## WHAT IS BEING ASKED
Find where "is high-disagreement (Yes/No)" appears in the entries below. That line and all lines after it, through the last, are to be duplicated exactly, with nothing else.

:: GIVEN ENTRIES ::

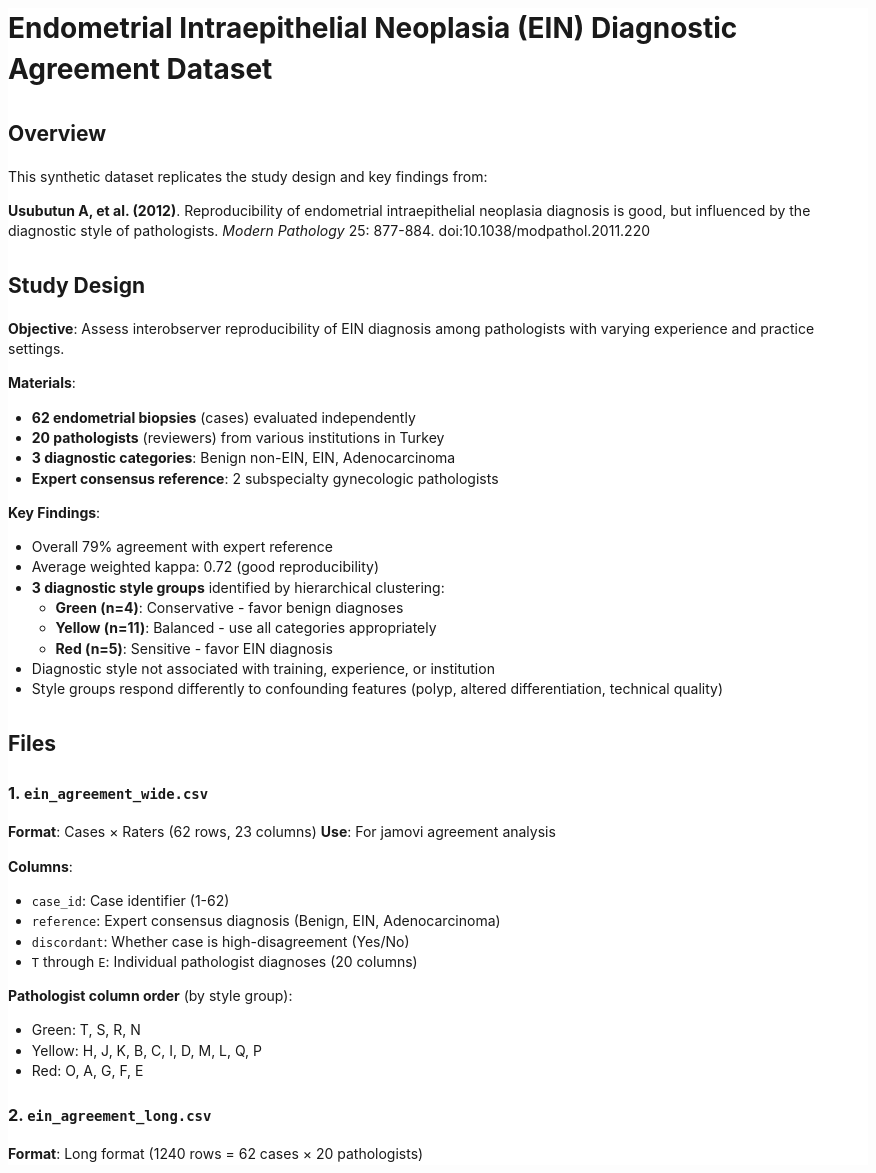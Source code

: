 # Endometrial Intraepithelial Neoplasia (EIN) Diagnostic Agreement Dataset

## Overview

This synthetic dataset replicates the study design and key findings from:

**Usubutun A, et al. (2012)**. Reproducibility of endometrial intraepithelial neoplasia diagnosis is good, but influenced by the diagnostic style of pathologists. *Modern Pathology* 25: 877-884. doi:10.1038/modpathol.2011.220

## Study Design

**Objective**: Assess interobserver reproducibility of EIN diagnosis among pathologists with varying experience and practice settings.

**Materials**:
- **62 endometrial biopsies** (cases) evaluated independently
- **20 pathologists** (reviewers) from various institutions in Turkey
- **3 diagnostic categories**: Benign non-EIN, EIN, Adenocarcinoma
- **Expert consensus reference**: 2 subspecialty gynecologic pathologists

**Key Findings**:
- Overall 79% agreement with expert reference
- Average weighted kappa: 0.72 (good reproducibility)
- **3 diagnostic style groups** identified by hierarchical clustering:
  - **Green (n=4)**: Conservative - favor benign diagnoses
  - **Yellow (n=11)**: Balanced - use all categories appropriately
  - **Red (n=5)**: Sensitive - favor EIN diagnosis
- Diagnostic style not associated with training, experience, or institution
- Style groups respond differently to confounding features (polyp, altered differentiation, technical quality)

## Files

### 1. `ein_agreement_wide.csv`
**Format**: Cases × Raters (62 rows, 23 columns)
**Use**: For jamovi agreement analysis

**Columns**:
- `case_id`: Case identifier (1-62)
- `reference`: Expert consensus diagnosis (Benign, EIN, Adenocarcinoma)
- `discordant`: Whether case is high-disagreement (Yes/No)
- `T` through `E`: Individual pathologist diagnoses (20 columns)

**Pathologist column order** (by style group):
- Green: T, S, R, N
- Yellow: H, J, K, B, C, I, D, M, L, Q, P
- Red: O, A, G, F, E

### 2. `ein_agreement_long.csv`
**Format**: Long format (1240 rows = 62 cases × 20 pathologists)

:::

## YOUR SOLUTION
- `discordant`: Whether case is high-disagreement (Yes/No)
- `T` through `E`: Individual pathologist diagnoses (20 columns)

**Pathologist column order** (by style group):
- Green: T, S, R, N
- Yellow: H, J, K, B, C, I, D, M, L, Q, P
- Red: O, A, G, F, E

### 2. `ein_agreement_long.csv`
**Format**: Long format (1240 rows = 62 cases × 20 pathologists)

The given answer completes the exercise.